I'm getting some errors during bulk indexing that I cant seem to extract the reason for. Below is my code. Do you see any issues? I feel like this should be pulling out the reason given the explanation in the docs.
async def bulk_index_to_elasticsearch(documents, index):
try:
async with await get_elasticsearch_client() as es:
RETRY_ON_TIMEOUT = 3
total_successes = 0
errors = []
failed_docs = []
for doc in documents:
action = {
"_op_type": "create",
"_index": index,
"_id": doc["_id"], # Using "_id" for Elasticsearch document ID
"_source": {key: value for key, value in doc.items() if key != "_id"}, # Include "id" in the source
"pipeline": "ml-inference-master" # Update if you have a different pipeline
}
for attempt in range(RETRY_ON_TIMEOUT):
try:
successes, bulk_errors = await helpers.async_bulk(es, [action], timeout="5m", raise_on_error=False)
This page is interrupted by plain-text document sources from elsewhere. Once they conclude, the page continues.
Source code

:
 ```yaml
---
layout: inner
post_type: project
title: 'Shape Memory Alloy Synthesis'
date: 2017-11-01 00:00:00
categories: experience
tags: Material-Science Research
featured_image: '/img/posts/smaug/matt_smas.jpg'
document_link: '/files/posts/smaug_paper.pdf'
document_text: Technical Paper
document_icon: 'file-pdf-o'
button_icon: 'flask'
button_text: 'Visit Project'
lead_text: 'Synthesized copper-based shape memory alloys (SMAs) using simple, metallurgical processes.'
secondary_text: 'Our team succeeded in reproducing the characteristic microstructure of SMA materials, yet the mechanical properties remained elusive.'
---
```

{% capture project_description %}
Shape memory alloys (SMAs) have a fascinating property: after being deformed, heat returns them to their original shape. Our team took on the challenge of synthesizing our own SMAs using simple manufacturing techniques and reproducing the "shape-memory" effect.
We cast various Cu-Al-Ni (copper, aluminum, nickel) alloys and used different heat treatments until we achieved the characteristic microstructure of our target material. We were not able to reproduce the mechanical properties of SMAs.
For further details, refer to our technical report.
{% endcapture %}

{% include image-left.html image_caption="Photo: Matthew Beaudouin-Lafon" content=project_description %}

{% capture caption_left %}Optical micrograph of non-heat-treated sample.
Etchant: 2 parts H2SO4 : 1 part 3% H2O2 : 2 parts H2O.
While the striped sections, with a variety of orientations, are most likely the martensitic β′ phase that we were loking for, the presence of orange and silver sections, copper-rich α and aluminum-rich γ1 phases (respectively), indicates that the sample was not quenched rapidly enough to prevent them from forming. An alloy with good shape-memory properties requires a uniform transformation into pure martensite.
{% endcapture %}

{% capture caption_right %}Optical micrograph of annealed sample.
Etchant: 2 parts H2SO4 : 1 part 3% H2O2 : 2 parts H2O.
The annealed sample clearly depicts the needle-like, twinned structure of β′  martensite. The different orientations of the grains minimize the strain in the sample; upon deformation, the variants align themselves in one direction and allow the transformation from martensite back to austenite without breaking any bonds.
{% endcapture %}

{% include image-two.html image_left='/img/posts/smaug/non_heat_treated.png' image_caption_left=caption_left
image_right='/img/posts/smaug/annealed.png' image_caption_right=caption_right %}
total_successes += successes
if bulk_errors:
for error in bulk_errors:
error_details = error.get('error', {})
error_reason = error_details.get('reason', 'Unknown Error')
# Append the error reason to the errors list
errors.append(f"Error for document ID {doc['articleUrl']}: {error_reason}")
failed_docs.append(doc) # Add the document to the failed_docs list
break # Break the retry loop if successful or if an error other than timeout occurred
except ConnectionTimeout as e:
if attempt < RETRY_ON_TIMEOUT - 1:
logging.info(f"Timeout for document {doc['articleUrl']}. Retrying {attempt + 1}/{RETRY_ON_TIMEOUT}...")
continue
else:
errors.append(f"Connection timed out for document {doc['articleUrl']} after {RETRY_ON_TIMEOUT} attempts")
break
except Exception as e:
errors.append(f"Exception for document {doc['articleUrl']}: {str(e)}")
failed_docs.append(doc)
break
if failed_docs:
write_errors_to_csv(failed_docs)
return total_successes, errors
except Exception as e:
logging.error(f"An error occurred in bulk_index_to_elasticsearch: {e}")
return 0, [str(e)]